Il partito di Marine Le Pen ha conquistato oltre 10 milioni di voti contro i 9 milioni del fronte unito delle sinistre, segno di una campagna polarizzata e del fatto che l’aumento significativo dell’affluenza elettorale si è diretto verso i due principali contendenti. Ma quel flusso è stato molto più massiccio verso il Rn che verso il Nuovo Fronte Popolare, con una spinta del tutto inedita nel quadro della Quinta Repubblica francese. Solo i gollisti all’inizio del nuovo regime e poi lo stesso Macron con la sua improvvisa ascesa di sette anni fa possono vantare un simile exploit, ma non nella misura e con l’incidenza politica e sociale che avrebbe un governo guidato dalla destra francese.
Al di là dell’esito politico, quindi, il dato fondamentale con cui fare i conti è che quell’elettorato e quel partito sono ormai inaggirabili sulla scena politica francese. Decine di collegi eleggono già al primo turno candidati di estrema destra e quelli che superano la soglia del 30 o 40% al primo turno sono nettamente superiori a quelli delle altre forze. Il voto al Rn ha rappresentato una forza d’urto che ha attivato le energie più nere e profonde di Francia, soprattutto del paese rurale, dei piccoli centri, come evidenziano i voti e le analisi statistiche. Come quella pubblicata dal Financial Times che mostra come il Rn superi il 40% nei paesi fino a 2.000 abitanti e sia molto oltre la propria media, il 33,2% (la somma tra i voti del Rn e la destra di Eric Ciotti, alleate) nelle piccole città fino a 200 mila abitanti.
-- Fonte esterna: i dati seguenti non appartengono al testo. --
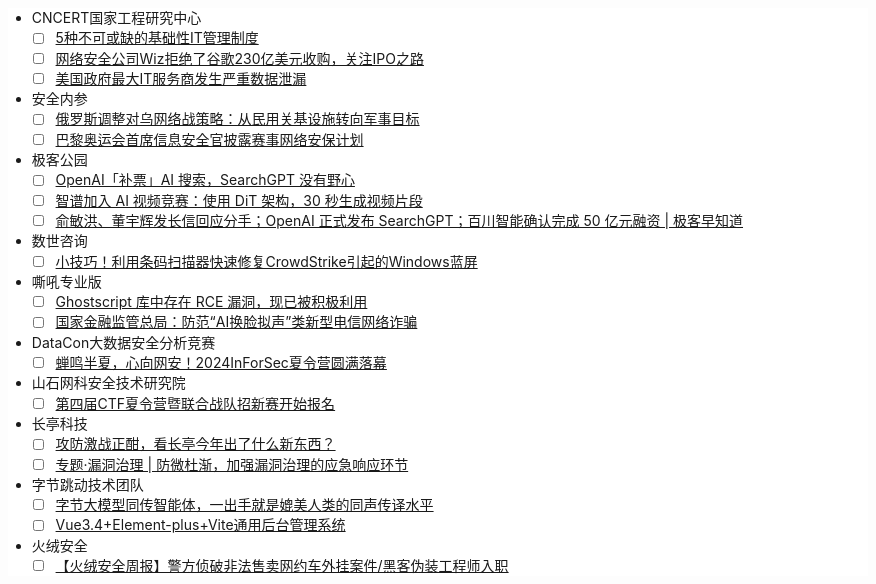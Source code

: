 - CNCERT国家工程研究中心
  - [ ] [5种不可或缺的基础性IT管理制度](https://mp.weixin.qq.com/s?__biz=MzUzNDYxOTA1NA==&mid=2247546058&idx=1&sn=230efba02ffb953fa627d9d6bec47294&chksm=fa93820bcde40b1df1409679649cf90464a7b53516efbc063541112299d2d4ea5873f9b5e8c1&scene=58&subscene=0#rd)
  - [ ] [网络安全公司Wiz拒绝了谷歌230亿美元收购，关注IPO之路](https://mp.weixin.qq.com/s?__biz=MzUzNDYxOTA1NA==&mid=2247546058&idx=2&sn=475bd49ea81a08160015d71f273f2288&chksm=fa93820bcde40b1d365af6d4d1304440ac5763743d2e5f1de773884725df4a92fa08b5807116&scene=58&subscene=0#rd)
  - [ ] [美国政府最大IT服务商发生严重数据泄漏](https://mp.weixin.qq.com/s?__biz=MzUzNDYxOTA1NA==&mid=2247546058&idx=3&sn=64fbef5511b611f57d5959e9e23ba43d&chksm=fa93820bcde40b1d06baabcb32b7b28b2c3f8ae5fe7ba617956152a8124740e3434706f3bdfa&scene=58&subscene=0#rd)
- 安全内参
  - [ ] [俄罗斯调整对乌网络战策略：从民用关基设施转向军事目标](https://mp.weixin.qq.com/s?__biz=MzI4NDY2MDMwMw==&mid=2247512270&idx=1&sn=e1b2f59b2513cf975c4bba2d666e4146&chksm=ebfaf7eedc8d7ef826174d0883d923a3e9f47c46a73952c26282446534ac728d66fe4e1df215&scene=58&subscene=0#rd)
  - [ ] [巴黎奥运会首席信息安全官披露赛事网络安保计划](https://mp.weixin.qq.com/s?__biz=MzI4NDY2MDMwMw==&mid=2247512270&idx=2&sn=417154be589a0ad01dc9dfbb4517c677&chksm=ebfaf7eedc8d7ef8abf1dd5ade7c67b88bb5bce50a369c5579acab2636a5e8cdabb46025fe29&scene=58&subscene=0#rd)
- 极客公园
  - [ ] [OpenAI「补票」AI 搜索，SearchGPT 没有野心](https://mp.weixin.qq.com/s?__biz=MTMwNDMwODQ0MQ==&mid=2653048512&idx=1&sn=f2f901cde86e1d17f0f63c4291c5d283&chksm=7e5733764920ba602fdc260c2078ecf79dae39156585dff4a92986981af0633ea5f1ad65caa2&scene=58&subscene=0#rd)
  - [ ] [智谱加入 AI 视频竞赛：使用 DiT 架构，30 秒生成视频片段](https://mp.weixin.qq.com/s?__biz=MTMwNDMwODQ0MQ==&mid=2653048512&idx=2&sn=514081a6fac845b13f0a85d1d3fde1bc&chksm=7e5733764920ba60bcb1ed9ec5af42c04e56b92ce3de1e904ce4355a9bbe6300fa8130254d19&scene=58&subscene=0#rd)
  - [ ] [俞敏洪、董宇辉发长信回应分手；OpenAI 正式发布 SearchGPT；百川智能确认完成 50 亿元融资 | 极客早知道](https://mp.weixin.qq.com/s?__biz=MTMwNDMwODQ0MQ==&mid=2653048383&idx=1&sn=e030e1655030ee7e6f4a118bddf14223&chksm=7e5733894920ba9fcb77583397c6d76d0a281eab4887d5fb4bac0d863491e6c7b2af62130e2f&scene=58&subscene=0#rd)
- 数世咨询
  - [ ] [小技巧！利用条码扫描器快速修复CrowdStrike引起的Windows蓝屏](https://mp.weixin.qq.com/s?__biz=MzkxNzA3MTgyNg==&mid=2247514362&idx=1&sn=9f9cc70b5a7b47ce792b4aa9e196cdb8&chksm=c144ca47f63343512cc5e9d9808f670effac9b96587a53cdeba382b650e79b9408c7cb3d58ed&scene=58&subscene=0#rd)
- 嘶吼专业版
  - [ ] [Ghostscript 库中存在 RCE 漏洞，现已被积极利用](https://mp.weixin.qq.com/s?__biz=MzI0MDY1MDU4MQ==&mid=2247577257&idx=1&sn=547f0afc47fa10d49243af17b5283616&chksm=e9147e93de63f7850c6bcba1a139e655c4fa06196ad723ee291f31c2033ead563e4190635311&scene=58&subscene=0#rd)
  - [ ] [国家金融监管总局：防范“AI换脸拟声”类新型电信网络诈骗](https://mp.weixin.qq.com/s?__biz=MzI0MDY1MDU4MQ==&mid=2247577257&idx=2&sn=5b2012688dbabe71397705bdba5c1ede&chksm=e9147e93de63f785c14888b43252c53d3aa8ada95e895d9b3846cfa6f00d2297e25e97a3d37a&scene=58&subscene=0#rd)
- DataCon大数据安全分析竞赛
  - [ ] [蝉鸣半夏，心向网安！2024InForSec夏令营圆满落幕](https://mp.weixin.qq.com/s?__biz=MzU5Njg1NzMyNw==&mid=2247488295&idx=1&sn=5209f9c8b53eb2372f23822417b3d163&chksm=fe5d0ba7c92a82b1ffcb09787cac778c9150b9d9497b60c0f19808054d95244f7cf02b9cf95c&scene=58&subscene=0#rd)
- 山石网科安全技术研究院
  - [ ] [第四届CTF夏令营暨联合战队招新赛开始报名](https://mp.weixin.qq.com/s?__biz=MzUzMDUxNTE1Mw==&mid=2247507329&idx=1&sn=a8c42e8096e57d80df5cbc02cb4ca1bb&chksm=fa52083fcd2581293540ef039afcd4314a67f92a3c9021a71b101ce08be52e3c4253ca577a4f&scene=58&subscene=0#rd)
- 长亭科技
  - [ ] [攻防激战正酣，看长亭今年出了什么新东西？](https://mp.weixin.qq.com/s?__biz=MzIwNDA2NDk5OQ==&mid=2651388033&idx=1&sn=61beffb61ee209ce3d59ebff02390dae&chksm=8d398909ba4e001f3e911f74043e0bf7bf80689f1bc94b4b0b62ba751ae08a02c4150678e14f&scene=58&subscene=0#rd)
  - [ ] [专题·漏洞治理 | 防微杜渐，加强漏洞治理的应急响应环节](https://mp.weixin.qq.com/s?__biz=MzIwNDA2NDk5OQ==&mid=2651388033&idx=2&sn=959fa7ae76566c78a23129c981ad657b&chksm=8d398909ba4e001f81afdc2d74c68e5b4e3d3a6dfcd6ce2dba01bd3c61a913751191aea35fae&scene=58&subscene=0#rd)
- 字节跳动技术团队
  - [ ] [字节大模型同传智能体，一出手就是媲美人类的同声传译水平](https://mp.weixin.qq.com/s?__biz=MzI1MzYzMjE0MQ==&mid=2247508431&idx=1&sn=06925bd06b0bc1c7dc48cb9e3daa68f1&chksm=e9d36a2ddea4e33b3251324161dcc3d7b1bf6a5d62ce3dc40556686779b2ee00a5b35e75798f&scene=58&subscene=0#rd)
  - [ ] [Vue3.4+Element-plus+Vite通用后台管理系统](https://mp.weixin.qq.com/s?__biz=MzI1MzYzMjE0MQ==&mid=2247508431&idx=2&sn=b5926aedcfdcf7d0f301b7e13c6742d0&chksm=e9d36a2ddea4e33baa1c8d49405d1e042544533b4693e538669bcbf3e7eed476fdbef8f9230c&scene=58&subscene=0#rd)
- 火绒安全
  - [ ] [【火绒安全周报】警方侦破非法售卖网约车外挂案件/黑客伪装工程师入职](https://mp.weixin.qq.com/s?__biz=MzI3NjYzMDM1Mg==&mid=2247519601&idx=1&sn=351e34bae80b06ae3f3e56ae53e48118&chksm=eb70534edc07da5875239c2517b749886440dae1db50a88e7ef5d40ea7dc3136c4d4c83b685f&scene=58&subscene=0#rd)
Sopra i centri di 200 mila abitanti scende mediamente al 28% superato ampiamente dal Nfp che sale al 33% (contro la sua media nazionale del 27,9%). La destra francese, come la destra italiana, olandese, austriaca, polacca, ungherese, tedesca, fiamminga o nordico-europea, è quindi un fattore stabile della politica europea e non sarà semplice farci i conti senza un ripensamento complessivo delle politiche economiche, sociali e culturali.
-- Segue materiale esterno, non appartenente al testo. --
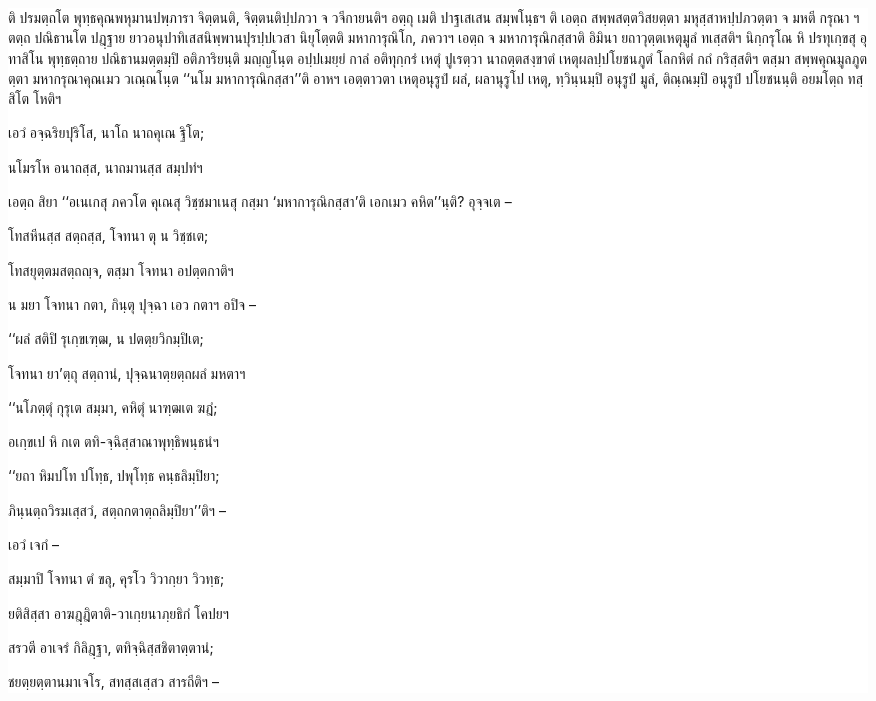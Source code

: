 
<p>ติ ปรมตฺถโต พุทฺธคุณพหุมานปพฺภารา จิตฺตนติ, จิตฺตนติปฺปภวา จ วจีกายนติฯ อตฺถุ เมติ ปาฐเสเสน สมฺพโนฺธฯ ติ เอตฺถ สพฺพสตฺตวิสยตฺตา มหุสฺสาหปฺปภวตฺตา จ มหตี กรุณา ฯ ตตฺถ ปณิธานโต ปฎฺฐาย ยาวอนุปาทิเสสนิพฺพานปุรปฺปเวสา นิยุโตฺตติ มหาการุณิโก, ภควาฯ เอตฺถ จ มหาการุณิกสฺสาติ อิมินา ยถาวุตฺตเหตุมูลํ ทเสฺสติฯ นิกฺกรุโณ หิ ปรทุเกฺขสุ อุทาสิโน พุทฺธตฺถาย ปณิธานมตฺตมฺปิ อติภาริยนฺติ มญฺญโนฺต อปฺปเมยฺยํ กาลํ อติทุกฺกรํ เหตุํ ปูเรตฺวา นาถตฺตสงฺขาตํ เหตุผลปฺปโยชนภูตํ โลกหิตํ กถํ กริสฺสติฯ ตสฺมา สพฺพคุณมูลภูตตฺตา มหากรุณาคุณเมว วเณฺณโนฺต ‘‘นโม มหาการุณิกสฺสา’’ติ อาหฯ เอตฺตาวตา เหตุอนุรูปํ ผลํ, ผลานุรูโป  เหตุ, ทฺวินฺนมฺปิ อนุรูปํ มูลํ, ติณฺณมฺปิ อนุรูปํ ปโยชนนฺติ อยมโตฺถ ทสฺสิโต โหติฯ</p>


<p>
เอวํ อจฺฉริยปุริโส, นาโถ นาถคุเณ ฐิโต;  
  
นโมรโห อนาถสฺส, นาถมานสฺส สมฺปทํฯ  
</p>
  
<p>เอตฺถ  สิยา ‘‘อเนเกสุ ภควโต คุเณสุ วิชฺชมาเนสุ กสฺมา ‘มหาการุณิกสฺสา’ติ เอกเมว คหิต’’นฺติ? อุจฺจเต –</p>


<p>
โทสหีนสฺส สตฺถสฺส, โจทนา ตุ น วิชฺชเต;  
  
โทสยุตฺตมสตฺถญฺจ, ตสฺมา โจทนา อปตฺตกาติฯ  
</p>
  
<p>น มยา โจทนา กตา, กินฺตุ ปุจฺฉา เอว กตาฯ อปิจ –</p>


<p>
‘‘ผลํ สติปิ รุเกฺขเฑฺฒ, น ปตตฺยวิกมฺปิเต;  
  
โจทนา ยา’ตฺถุ สตฺถานํ, ปุจฺฉนาตฺยตฺถผลํ มหตาฯ  
</p>
  
<p>
‘‘นโภตฺตุํ กุรุเต สมฺมา, คหิตุํ นาฑฺฒเต ฆฎํ;  
  
อเกฺขเป หิ กเต ตทิ-จฺฉิสฺสาณาพุทฺธิพนฺธนํฯ  
</p>
  
<p>
‘‘ยถา หิมปโท ปโทฺธ, ปพุโทฺธ คนฺธลิมฺปิยา;  
  
ภินฺนตฺถวิรมเสฺสวํ, สตฺถกตาตฺถลิมฺปิยา’’ติฯ –  
</p>
  
<p>เอวํ เจกํ –</p>


<p>
สมฺมาปิ โจทนา ตํ ขลุ, คุรโว วิวากฺยา วิวทฺธ;  
  
ยติสิสฺสา อาฆฎฺฎิตาติ-วาเกฺยนาภฺยธิกํ โคปยฯ  
</p>
  
<p>
สรวตี อาเจรํ กิลิฎฺฐา, ตทิจฺฉิสฺสชิตาตฺตานํ;  
  
ชยตฺยตฺตานมาเจโร, สทสฺสเสฺสว สารถีติฯ –  
</p>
Che la destra sia poi cresciuta espandendosi nella working class è un dato che in Italia conosciamo almeno dagli anni Novanta, quando si osservava il voto leghista nelle fabbriche del nord. Questo dato è ancora più strutturato e ormai definisce un modello sociologico. Citata da Mediapart, un’indagine post-elettorale di Ipsos, condotta su 10 mila persone, mostra la «sovrarappresentanza del Rn negli ambienti operai (operai in particolare) e poco qualificati» mentre «tra gli anziani la sua sottorappresentanza è ampiamente diminuita».
Più preciso il Financial Times, che mostra uno schema in cui il Rn è fortemente in testa (54%) tra coloro che sono definiti «disadvantaged people» , fascia in cui il Nfp con il 29% non riesce a tenere testa alla destra. Primo anche nella «working class», pur se di poco, con il 38% contro il 35% del Nfp. E primo anche nella «lower middle class» con il 36%. Per vederlo scendere, addirittura al terzo posto (25%) occorre salire ancora di reddito nella «upper middle class» in cui la coalizione presidenziale Ensemble con il 28% batte il Nfp al 27 e poi nella fascia dei «well-off or privileged» dove invece il Nfp è primo con il 28% contro il 27% dei macroniani e il 21% del Rn (seguiti dal 18% dei gollisti Les Republicains).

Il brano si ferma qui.